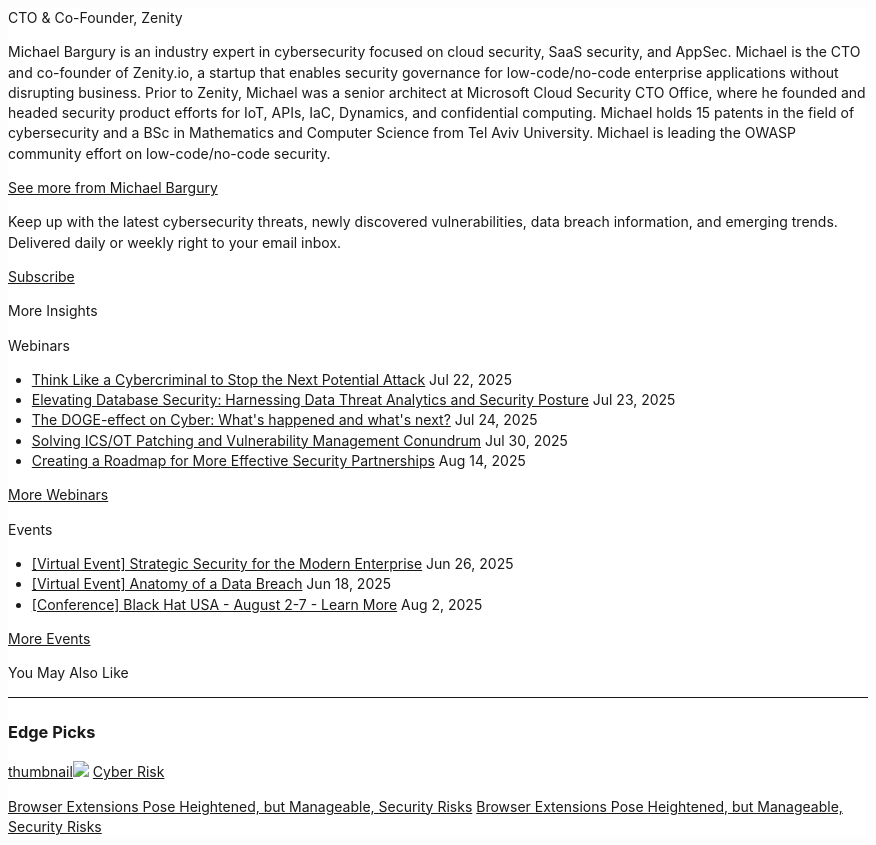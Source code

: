 CTO & Co-Founder, Zenity

Michael Bargury is an industry expert in cybersecurity focused on cloud security, SaaS security, and AppSec. Michael is the CTO and co-founder of Zenity.io, a startup that enables security governance for low-code/no-code enterprise applications without disrupting business. Prior to Zenity, Michael was a senior architect at Microsoft Cloud Security CTO Office, where he founded and headed security product efforts for IoT, APIs, IaC, Dynamics, and confidential computing. Michael holds 15 patents in the field of cybersecurity and a BSc in Mathematics and Computer Science from Tel Aviv University. Michael is leading the OWASP community effort on low-code/no-code security.

[See more from Michael Bargury](https://www.darkreading.com/author/michael-bargury)

Keep up with the latest cybersecurity threats, newly discovered vulnerabilities, data breach information, and emerging trends. Delivered daily or weekly right to your email inbox.

[Subscribe](https://dr-resources.darkreading.com/c/pubRD.mpl?secure=1&sr=pp&_t=pp:&qf=w_defa3135&ch=drwebbutton)

More Insights

Webinars

- [Think Like a Cybercriminal to Stop the Next Potential Attack](https://dr-resources.darkreading.com/c/pubRD.mpl?secure=1&sr=pp&_t=pp:&qf=w_cmdc03&ch=SBX&cid=_upcoming_webinars_8.500001572&_mc=_upcoming_webinars_8.500001572) Jul 22, 2025
- [Elevating Database Security: Harnessing Data Threat Analytics and Security Posture](https://dr-resources.darkreading.com/c/pubRD.mpl?secure=1&sr=pp&_t=pp:&qf=w_rubr156&ch=SBX&cid=_upcoming_webinars_8.500001574&_mc=_upcoming_webinars_8.500001574) Jul 23, 2025
- [The DOGE-effect on Cyber: What's happened and what's next?](https://www.brighttalk.com/webcast/18975/628444?utm_source=brighttalk-darkreading&utm_medium=web&utm_campaign=curation04242025&cid=_upcoming_webinars_8.500001554&_mc=_upcoming_webinars_8.500001554) Jul 24, 2025
- [Solving ICS/OT Patching and Vulnerability Management Conundrum](https://dr-resources.darkreading.com/c/pubRD.mpl?secure=1&sr=pp&_t=pp:&qf=w_txon82&ch=SBX&cid=_upcoming_webinars_8.500001577&_mc=_upcoming_webinars_8.500001577) Jul 30, 2025
- [Creating a Roadmap for More Effective Security Partnerships](https://dr-resources.darkreading.com/c/pubRD.mpl?secure=1&sr=pp&_t=pp:&qf=w_defa8838&ch=SBX&cid=_upcoming_webinars_8.500001578&_mc=_upcoming_webinars_8.500001578) Aug 14, 2025

[More Webinars](https://www.darkreading.com/resources?types=Webinar)

Events

- [\[Virtual Event\] Strategic Security for the Modern Enterprise](https://ve.informaengage.com/virtual-events/strategic-security-for-the-modern-enterprise/?ch=sbx&cid=_session_16.500334&_mc=_session_16.500334) Jun 26, 2025
- [\[Virtual Event\] Anatomy of a Data Breach](https://ve.informaengage.com/virtual-events/an-anatomy-of-a-data-breach-and-what-to-do-if-it-happens-to-you/?ch=sbx&cid=_session_16.500333&_mc=_session_16.500333) Jun 18, 2025
- [\[Conference\] Black Hat USA - August 2-7 - Learn More](https://www.blackhat.com/us-25/?_mc=we_bhas25_drcuration&cid=_session_16.500330) Aug 2, 2025

[More Events](https://www.darkreading.com/events)

You May Also Like

* * *

### Edge Picks

[thumbnail![](https://eu-images.contentstack.com/v3/assets/blt6d90778a997de1cd/bltffc178dab705140f/684c22b62ecd3f8eb7f9a606/ad-blocker-tofino-alamy.jpg?width=700&auto=webp&quality=80&disable=upscale)](https://www.darkreading.com/cyber-risk/browser-extensions-heightened-manageable-security-risks) [Cyber Risk](https://www.darkreading.com/cyber-risk)

[Browser Extensions Pose Heightened, but Manageable, Security Risks](https://www.darkreading.com/cyber-risk/browser-extensions-heightened-manageable-security-risks) [Browser Extensions Pose Heightened, but Manageable, Security Risks](https://www.darkreading.com/cyber-risk/browser-extensions-heightened-manageable-security-risks)
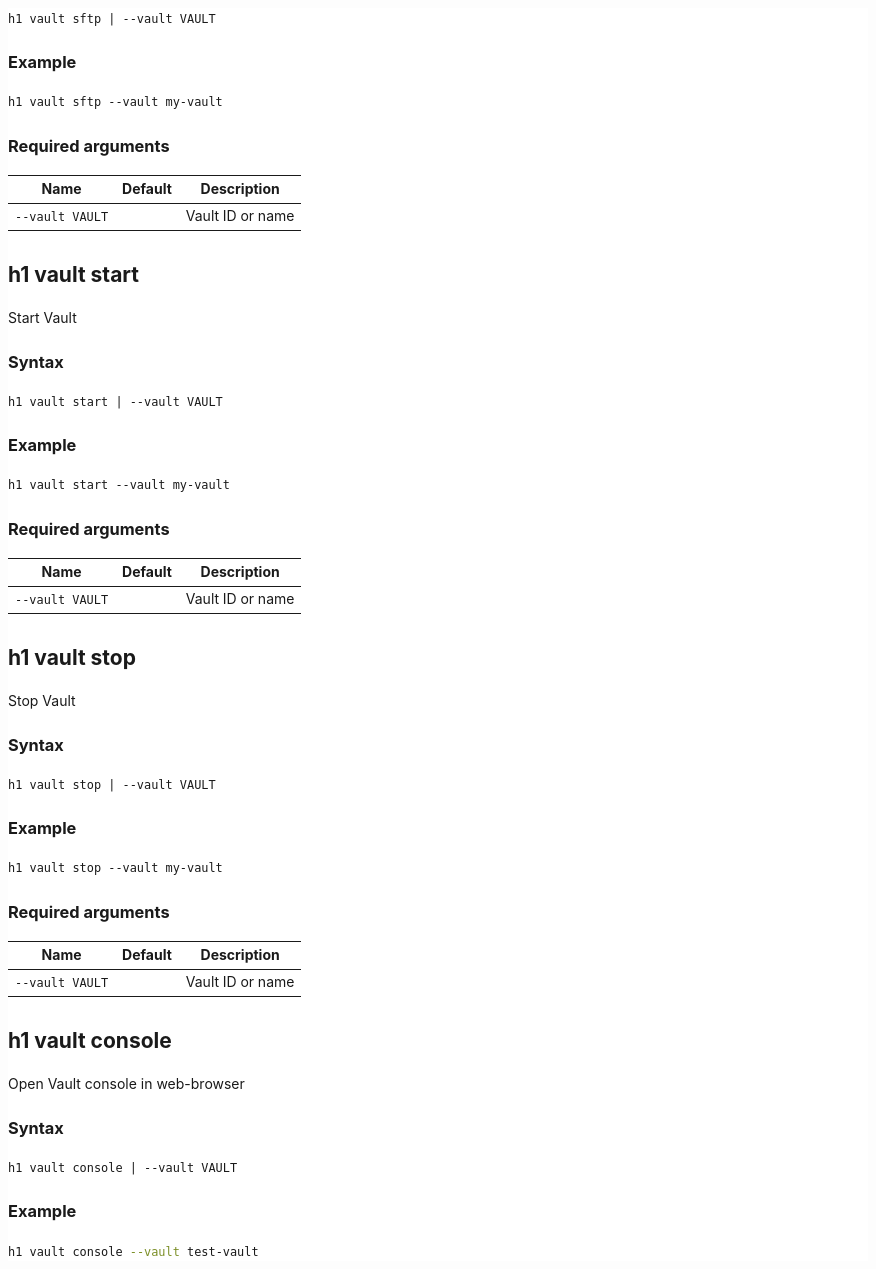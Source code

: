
 ```h1 vault sftp | --vault VAULT```
### Example

```
h1 vault sftp --vault my-vault
```

### Required arguments

| Name | Default | Description |
| ---- | ------- | ----------- |
| ```--vault VAULT``` |  | Vault ID or name |

## h1 vault start

Start Vault

### Syntax

```h1 vault start | --vault VAULT```
### Example

```
h1 vault start --vault my-vault
```

### Required arguments

| Name | Default | Description |
| ---- | ------- | ----------- |
| ```--vault VAULT``` |  | Vault ID or name |

## h1 vault stop

Stop Vault

### Syntax

```h1 vault stop | --vault VAULT```
### Example

```
h1 vault stop --vault my-vault
```

### Required arguments

| Name | Default | Description |
| ---- | ------- | ----------- |
| ```--vault VAULT``` |  | Vault ID or name |

## h1 vault console

Open Vault console in web-browser

### Syntax

```h1 vault console | --vault VAULT```
### Example

```bash
h1 vault console --vault test-vault
```
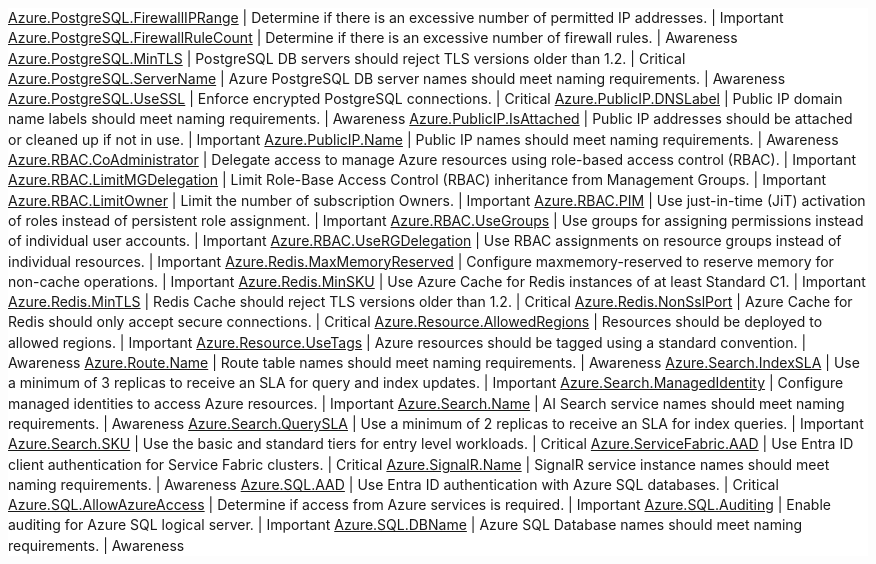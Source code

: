 [Azure.PostgreSQL.FirewallIPRange](../rules/Azure.PostgreSQL.FirewallIPRange.md) | Determine if there is an excessive number of permitted IP addresses. | Important
[Azure.PostgreSQL.FirewallRuleCount](../rules/Azure.PostgreSQL.FirewallRuleCount.md) | Determine if there is an excessive number of firewall rules. | Awareness
[Azure.PostgreSQL.MinTLS](../rules/Azure.PostgreSQL.MinTLS.md) | PostgreSQL DB servers should reject TLS versions older than 1.2. | Critical
[Azure.PostgreSQL.ServerName](../rules/Azure.PostgreSQL.ServerName.md) | Azure PostgreSQL DB server names should meet naming requirements. | Awareness
[Azure.PostgreSQL.UseSSL](../rules/Azure.PostgreSQL.UseSSL.md) | Enforce encrypted PostgreSQL connections. | Critical
[Azure.PublicIP.DNSLabel](../rules/Azure.PublicIP.DNSLabel.md) | Public IP domain name labels should meet naming requirements. | Awareness
[Azure.PublicIP.IsAttached](../rules/Azure.PublicIP.IsAttached.md) | Public IP addresses should be attached or cleaned up if not in use. | Important
[Azure.PublicIP.Name](../rules/Azure.PublicIP.Name.md) | Public IP names should meet naming requirements. | Awareness
[Azure.RBAC.CoAdministrator](../rules/Azure.RBAC.CoAdministrator.md) | Delegate access to manage Azure resources using role-based access control (RBAC). | Important
[Azure.RBAC.LimitMGDelegation](../rules/Azure.RBAC.LimitMGDelegation.md) | Limit Role-Base Access Control (RBAC) inheritance from Management Groups. | Important
[Azure.RBAC.LimitOwner](../rules/Azure.RBAC.LimitOwner.md) | Limit the number of subscription Owners. | Important
[Azure.RBAC.PIM](../rules/Azure.RBAC.PIM.md) | Use just-in-time (JiT) activation of roles instead of persistent role assignment. | Important
[Azure.RBAC.UseGroups](../rules/Azure.RBAC.UseGroups.md) | Use groups for assigning permissions instead of individual user accounts. | Important
[Azure.RBAC.UseRGDelegation](../rules/Azure.RBAC.UseRGDelegation.md) | Use RBAC assignments on resource groups instead of individual resources. | Important
[Azure.Redis.MaxMemoryReserved](../rules/Azure.Redis.MaxMemoryReserved.md) | Configure maxmemory-reserved to reserve memory for non-cache operations. | Important
[Azure.Redis.MinSKU](../rules/Azure.Redis.MinSKU.md) | Use Azure Cache for Redis instances of at least Standard C1. | Important
[Azure.Redis.MinTLS](../rules/Azure.Redis.MinTLS.md) | Redis Cache should reject TLS versions older than 1.2. | Critical
[Azure.Redis.NonSslPort](../rules/Azure.Redis.NonSslPort.md) | Azure Cache for Redis should only accept secure connections. | Critical
[Azure.Resource.AllowedRegions](../rules/Azure.Resource.AllowedRegions.md) | Resources should be deployed to allowed regions. | Important
[Azure.Resource.UseTags](../rules/Azure.Resource.UseTags.md) | Azure resources should be tagged using a standard convention. | Awareness
[Azure.Route.Name](../rules/Azure.Route.Name.md) | Route table names should meet naming requirements. | Awareness
[Azure.Search.IndexSLA](../rules/Azure.Search.IndexSLA.md) | Use a minimum of 3 replicas to receive an SLA for query and index updates. | Important
[Azure.Search.ManagedIdentity](../rules/Azure.Search.ManagedIdentity.md) | Configure managed identities to access Azure resources. | Important
[Azure.Search.Name](../rules/Azure.Search.Name.md) | AI Search service names should meet naming requirements. | Awareness
[Azure.Search.QuerySLA](../rules/Azure.Search.QuerySLA.md) | Use a minimum of 2 replicas to receive an SLA for index queries. | Important
[Azure.Search.SKU](../rules/Azure.Search.SKU.md) | Use the basic and standard tiers for entry level workloads. | Critical
[Azure.ServiceFabric.AAD](../rules/Azure.ServiceFabric.AAD.md) | Use Entra ID client authentication for Service Fabric clusters. | Critical
[Azure.SignalR.Name](../rules/Azure.SignalR.Name.md) | SignalR service instance names should meet naming requirements. | Awareness
[Azure.SQL.AAD](../rules/Azure.SQL.AAD.md) | Use Entra ID authentication with Azure SQL databases. | Critical
[Azure.SQL.AllowAzureAccess](../rules/Azure.SQL.AllowAzureAccess.md) | Determine if access from Azure services is required. | Important
[Azure.SQL.Auditing](../rules/Azure.SQL.Auditing.md) | Enable auditing for Azure SQL logical server. | Important
[Azure.SQL.DBName](../rules/Azure.SQL.DBName.md) | Azure SQL Database names should meet naming requirements. | Awareness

===============

*Assignment*:
Which lines hold the string "PublicIP"? Copy all of them from the data above.

*Your solution*:
[Azure.PublicIP.DNSLabel](../rules/Azure.PublicIP.DNSLabel.md) | Public IP domain name labels should meet naming requirements. | Awareness
[Azure.PublicIP.IsAttached](../rules/Azure.PublicIP.IsAttached.md) | Public IP addresses should be attached or cleaned up if not in use. | Important
[Azure.PublicIP.Name](../rules/Azure.PublicIP.Name.md) | Public IP names should meet naming requirements. | Awareness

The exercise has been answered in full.